Recently, Microsoft dipped into the often-traditional method of turning to ancient mythology for code names. Its dual system and content protection technologies are code-named Palladium and Janus, respectively. And, once again, Microsoft has come up with code names that work whether one likes the product and its stated purpose or dislikes the product and sees a darker intent in the product and in Microsofts goals.
The code name Palladium comes from a giant statue of the goddess Pallas in the city of Troy that was a gift from the gods. The Trojans believed that as long as the statue stood within their city, the city would be safe from harm. From Microsofts point of view, this must seem like a fitting symbol, as Palladium is meant to reside within your system and protect it from malicious attackers, worms and viruses.
However, as anyone who reads mythology or has gone to the movie “Troy” knows, the statue didnt end up working all that well for Troy. In fact, the same method was used against the city when the Trojans accepted a similar giant “gift” statue—this time of a horse—and ended up having their city destroyed from within.
Critics of Microsofts Palladium find this code name apt as well, as many see Palladium as a kind of Trojan horse within users computers. Many believe Palladium will be used by software vendors and content copyright holders to get inside users computers and turn the computers against them, disabling programs whose licenses have expired, preventing the use of content until additional fees are paid, even forcing upgrades or software installations.
Janus was the Roman god of doorways, which makes perfect sense as a symbol for Microsofts upcoming Digital Rights Management update. DRM systems are clearly the doorways to protected digital content. If you have the right to read a document or listen to a song, the door opens; if not, the door slams shut, and the content stays protected.
However, there was another aspect to Janus—besides being the god of doorways, he also had two faces. And critics of most commercial DRM strategies see a lot that comes across as two-faced, especially when it comes to claiming benefits for users while providing benefits only for content companies.
One need only to read through the press release for Janus to see some of the two-faced possibilities.
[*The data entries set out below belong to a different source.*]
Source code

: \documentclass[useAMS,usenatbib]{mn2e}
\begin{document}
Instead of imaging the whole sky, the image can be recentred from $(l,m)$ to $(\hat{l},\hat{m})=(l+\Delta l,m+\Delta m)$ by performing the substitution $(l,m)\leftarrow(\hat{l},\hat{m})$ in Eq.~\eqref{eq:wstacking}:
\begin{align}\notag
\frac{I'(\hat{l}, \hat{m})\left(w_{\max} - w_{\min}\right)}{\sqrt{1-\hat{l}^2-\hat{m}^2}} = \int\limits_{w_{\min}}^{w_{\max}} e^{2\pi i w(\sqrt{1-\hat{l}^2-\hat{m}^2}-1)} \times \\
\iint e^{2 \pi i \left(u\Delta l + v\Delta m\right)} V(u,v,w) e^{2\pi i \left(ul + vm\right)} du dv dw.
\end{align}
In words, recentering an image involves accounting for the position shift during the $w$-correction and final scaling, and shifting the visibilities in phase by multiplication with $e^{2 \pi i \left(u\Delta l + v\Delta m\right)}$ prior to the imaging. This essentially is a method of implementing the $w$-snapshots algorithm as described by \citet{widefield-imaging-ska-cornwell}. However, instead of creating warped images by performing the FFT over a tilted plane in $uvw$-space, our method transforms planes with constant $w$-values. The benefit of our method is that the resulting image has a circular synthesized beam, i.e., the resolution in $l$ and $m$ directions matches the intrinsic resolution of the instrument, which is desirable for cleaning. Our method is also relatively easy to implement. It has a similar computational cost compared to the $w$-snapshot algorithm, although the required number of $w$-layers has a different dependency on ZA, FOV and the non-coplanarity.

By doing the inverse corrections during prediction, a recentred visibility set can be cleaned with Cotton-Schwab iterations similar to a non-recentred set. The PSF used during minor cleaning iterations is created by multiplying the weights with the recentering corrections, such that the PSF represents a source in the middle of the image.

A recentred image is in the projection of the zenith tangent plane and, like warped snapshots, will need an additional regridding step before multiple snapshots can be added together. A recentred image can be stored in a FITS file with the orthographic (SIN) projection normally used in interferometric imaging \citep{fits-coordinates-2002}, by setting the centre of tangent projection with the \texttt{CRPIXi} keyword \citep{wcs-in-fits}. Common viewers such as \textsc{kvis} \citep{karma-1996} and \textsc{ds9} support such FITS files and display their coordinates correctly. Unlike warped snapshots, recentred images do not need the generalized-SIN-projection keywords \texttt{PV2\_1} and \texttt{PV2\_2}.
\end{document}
For example, face one in the press release says, “Consumers, content companies and technology companies stand to benefit as content continues to migrate from analog to digital devices.” Face two subliminally says something like, “Once analog is gone, we can finally get rid of those pesky fair-use rights.”
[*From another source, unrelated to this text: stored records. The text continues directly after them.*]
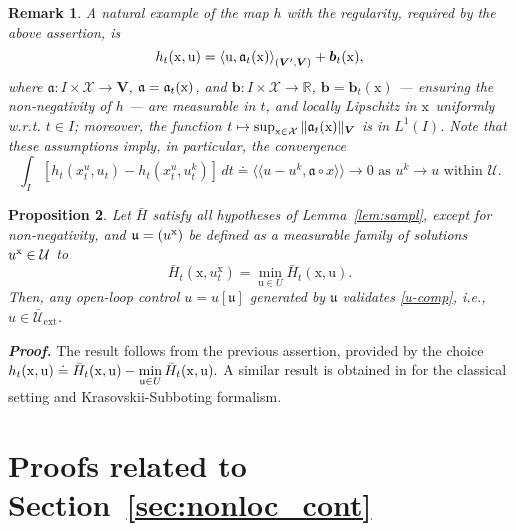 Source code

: \documentclass[sn-mathphys-num]{sn-jnl}
\numberwithin{equation}{section}
\theoremstyle{mythm}
\newtheorem{proposition}{Proposition}[section]
\theoremstyle{mydef}
\newtheorem{remark}[proposition]{Remark}
\renewenvironment{proof}{\smallskip\noindent\emph{\textbf{Proof.}}%
  \hspace{1pt}}{\hspace{-5pt}{\nobreak\quad\nobreak\hfill\nobreak%
    $\square$\vspace{2pt}\par}\smallskip\goodbreak}
\renewcommand{\d}{\,d}
\newcommand{\R}{\mathbb{R}}
\begin{document}
\begin{remark}
    A natural example of the map $h$ with the regularity, required by the above assertion, is
$$h_t(\mathrm x, \mathrm u)= \left\langle{\rm u}, \mathfrak a_t(\mathrm x)\right\rangle _{(\bm V', \bm V)} + \bm b_t(\mathrm x),
$$
where $\mathfrak a\colon I \times \mathcal X \to \bm V$, $\mathfrak a={\mathfrak a}_t(\rm x)$, and ${\bm b}\colon I \times \mathcal X \to \R$, $\bm b={\bm b}_t(\mathrm x)$ --- ensuring the non-negativity of $h$ --- are measurable in $t$, and locally Lipschitz in $\rm x$ uniformly w.r.t. $t \in I$; moreover, the function $t \mapsto \sup_{\rm x \in \mathcal X}\|\mathfrak{a}_t (\mathrm x)\|_{\bm{V}}$ is in $L^1(I)$. Note that these assumptions imply, in particular, the convergence
\[
    \int_I \left[h_t(x_t^{u}, u_t) - h_t(x_t^{u}, u^k_t)\right] \d t \doteq \langle\!\langle u - u^{k},   \mathfrak{a}\circ x\rangle\!\rangle \to 0\mbox{ as }u^k \to u\mbox{ within }\mathcal U.
\]

\end{remark}

\begin{proposition}
    Let $\bar H$ satisfy all hypotheses of Lemma~\ref{lem:sampl}, except for non-negativity, and $\mathfrak{u}=(u^{\rm x})$ be defined as a measurable family of solutions $u^{\rm x} \in \mathcal U$ to~%
\[
 \bar H_t (\mathrm x, u^{\mathrm x}_t) = \min_{{\mathrm u} \in U} \bar H_t(\mathrm{ x}, {\mathrm u}).
\]    
Then, any open-loop control \(u = u[\mathfrak{u}]\) generated by $\mathfrak{u}$ validates \eqref{u-comp}, i.e., $u\in {\bar{\mathcal U}}_\text{ext}$.   
\end{proposition}
\begin{proof}
    The result follows from the previous assertion, provided by the choice
    \(
        \displaystyle h_t(\mathrm x, \mathrm{u}) \doteq  \bar H_t ({\rm x, u}) - \min_{{\mathrm u} \in U} \bar H_t(\mathrm{ x}, {\mathrm u}).
    \)
\end{proof}
A similar result is obtained in \cite{pogodaevExactFormulaeIncrement2024} for the classical setting and Krasovskii-Subboting formalism.


\section{Proofs related to Section~\ref{sec:nonloc_cont}}\label{sec:Wflowdiff} %
\end{document}
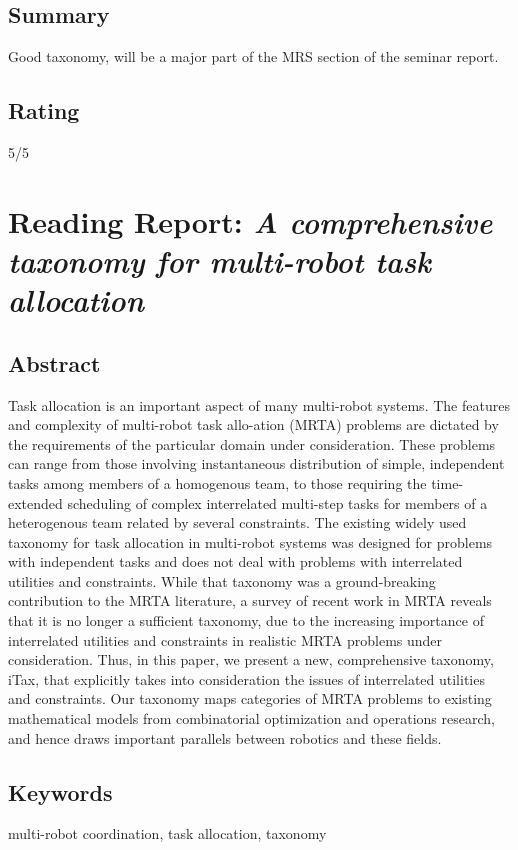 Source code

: \subsection*{Summary}
Good taxonomy, will be a major part of the MRS section of the seminar report.
\subsection*{Rating}
5/5

\section{Reading Report: \emph{A comprehensive taxonomy for multi-robot task allocation}}
\cite{Korsah2013}

\subsection*{Abstract}
Task allocation is an important aspect of many multi-robot systems. The features and complexity of multi-robot task allo-ation (MRTA) problems are dictated by the requirements of the particular domain under consideration. These problems
can range from those involving instantaneous distribution of simple, independent tasks among members of a homogenous
team, to those requiring the time-extended scheduling of complex interrelated multi-step tasks for members of a heterogenous team related by several constraints. The existing widely used taxonomy for task allocation in multi-robot systems was
designed for problems with independent tasks and does not deal with problems with interrelated utilities and constraints.
While that taxonomy was a ground-breaking contribution to the MRTA literature, a survey of recent work in MRTA reveals
that it is no longer a sufficient taxonomy, due to the increasing importance of interrelated utilities and constraints in
realistic MRTA problems under consideration. Thus, in this paper, we present a new, comprehensive taxonomy, iTax, that
explicitly takes into consideration the issues of interrelated utilities and constraints. Our taxonomy maps categories of
MRTA problems to existing mathematical models from combinatorial optimization and operations research, and hence
draws important parallels between robotics and these fields.

\subsection*{Keywords}
multi-robot coordination, task allocation, taxonomy

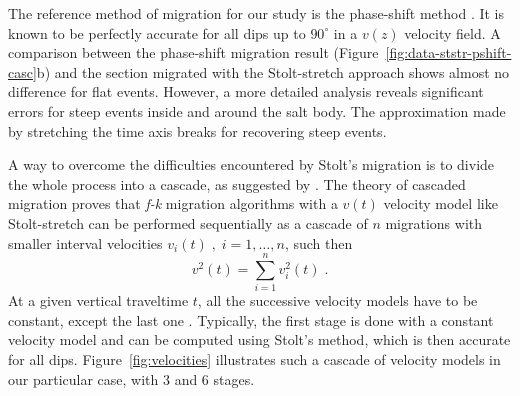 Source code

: \par
The reference method of migration for our study is the phase-shift
method \cite{GEO43.07.13421351}. It is known to be perfectly accurate
for all dips up to $90^\circ$ in a $v(z)$ velocity field. A comparison
between the phase-shift migration result
(Figure~\ref{fig:data-ststr-pshift-casc}b) and the section migrated
with the Stolt-stretch approach shows almost no difference for flat
events. However, a more detailed analysis reveals significant errors
for steep events inside and around the salt body. The approximation
made by stretching the time axis breaks for recovering steep events.
\par
A way to overcome the difficulties encountered by Stolt's migration is
to divide the whole process into a cascade, as suggested by
. The theory of cascaded migration proves
that {\it f-k} migration algorithms with a $v(t)$ velocity model like
Stolt-stretch can be performed sequentially as a cascade of $n$
migrations with smaller interval velocities $v_i(t) \; , \;
i=1,\ldots,n$, such then
\begin{equation}
\label{eqn:larner}
v^2(t) = \sum_{i=1}^{n} v_i^2(t)\;.
\end{equation}
At a given vertical traveltime $t$, all the successive velocity models
have to be constant, except the last one \cite{GEO52.05.06180643}.
Typically, the first stage is done with a constant velocity model and
can be computed using Stolt's method, which is then accurate for all
dips. Figure~\ref{fig:velocities} illustrates such a cascade of
velocity models in our particular case, with 3 and 6 stages.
As face one says in the press release, “License chaining makes it easier for licenses to be renewed (a direct benefit for consumers with large content libraries filled with subscription content).” Face two subliminally says, “Well make you pay every time you want to listen to music, and if you dont, all your files become useless.”
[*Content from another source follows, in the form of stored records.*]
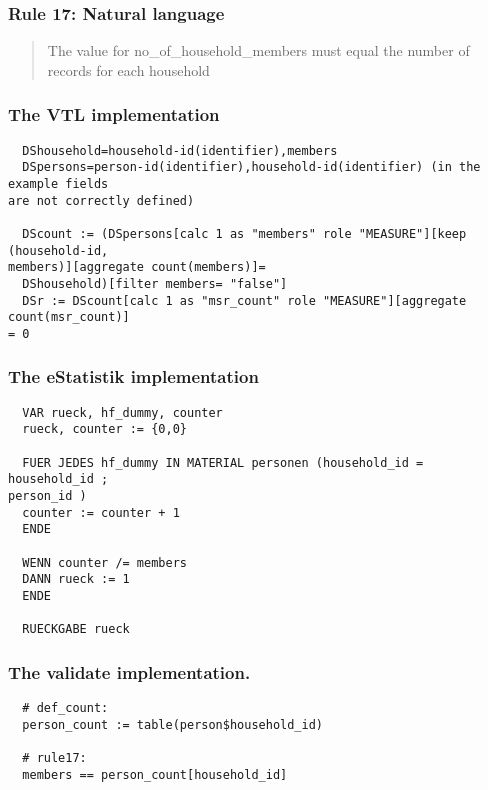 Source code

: \newpage

\subsubsection*{  Rule 17: Natural language}
\begin{quote}


The value for no\_of\_household\_members must equal the number of records for each household


\end{quote}
\subsubsection*{The VTL implementation}
\begin{verbatim}
  DShousehold=household-id(identifier),members
  DSpersons=person-id(identifier),household-id(identifier) (in the example fields
are not correctly defined)

  DScount := (DSpersons[calc 1 as "members" role "MEASURE"][keep (household-id,
members)][aggregate count(members)]=
  DShousehold)[filter members= "false"]
  DSr := DScount[calc 1 as "msr_count" role "MEASURE"][aggregate count(msr_count)]
= 0

\end{verbatim}
\subsubsection*{The eStatistik implementation}
\begin{verbatim}
  VAR rueck, hf_dummy, counter
  rueck, counter := {0,0}

  FUER JEDES hf_dummy IN MATERIAL personen (household_id = household_id ;
person_id )
  counter := counter + 1
  ENDE

  WENN counter /= members
  DANN rueck := 1
  ENDE

  RUECKGABE rueck
\end{verbatim}
\subsubsection*{The validate implementation.}
\begin{verbatim}
  # def_count:
  person_count := table(person$household_id)

  # rule17:
  members == person_count[household_id]
\end{verbatim}


\newpage

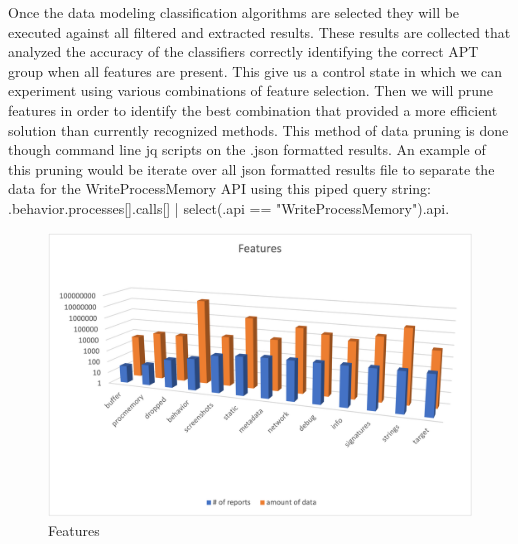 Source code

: \documentclass[12pt]{report}
\begin{document}
Once the data modeling classification algorithms are selected they will be executed against all filtered and extracted results.  These results are collected that analyzed the accuracy of the classifiers correctly identifying the correct APT group when all features are present.  This give us a control state in which we can experiment using various combinations of feature selection. Then we will prune features in order to identify the best combination that provided a more efficient solution than currently recognized methods.  This method of data pruning is done though command line jq scripts on the .json formatted results.  An example of this pruning would be iterate over all json formatted results file to separate the data for the WriteProcessMemory API using this piped query string: .behavior.processes[].calls[] | select(.api == "WriteProcessMemory").api.    

\begin{figure}
	\centering
	\includegraphics[width=.90\textwidth]{images/13_features_reports-vs-data.png}
	\caption{Features}
	\label{fig:Features}
\end{figure}
\end{document}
All the quotes on the quote sheet in the press release are from content companies, and none are from the users who will supposedly benefit from these DRM features. But who wants to use quotes such as, “I really loved how I lost my entire music library when I couldnt pay my subscription anymore”?
Of course, technologies like Palladium and Janus can provide benefits to users and to those who want to prevent the misuse of their content. But if they take away choices that users expect to have, users will turn to alternatives that do meet their expectations.
If that happens to your company, you might feel as if your two-faced doorman has let the enemy in to topple your protective statue and burn your city.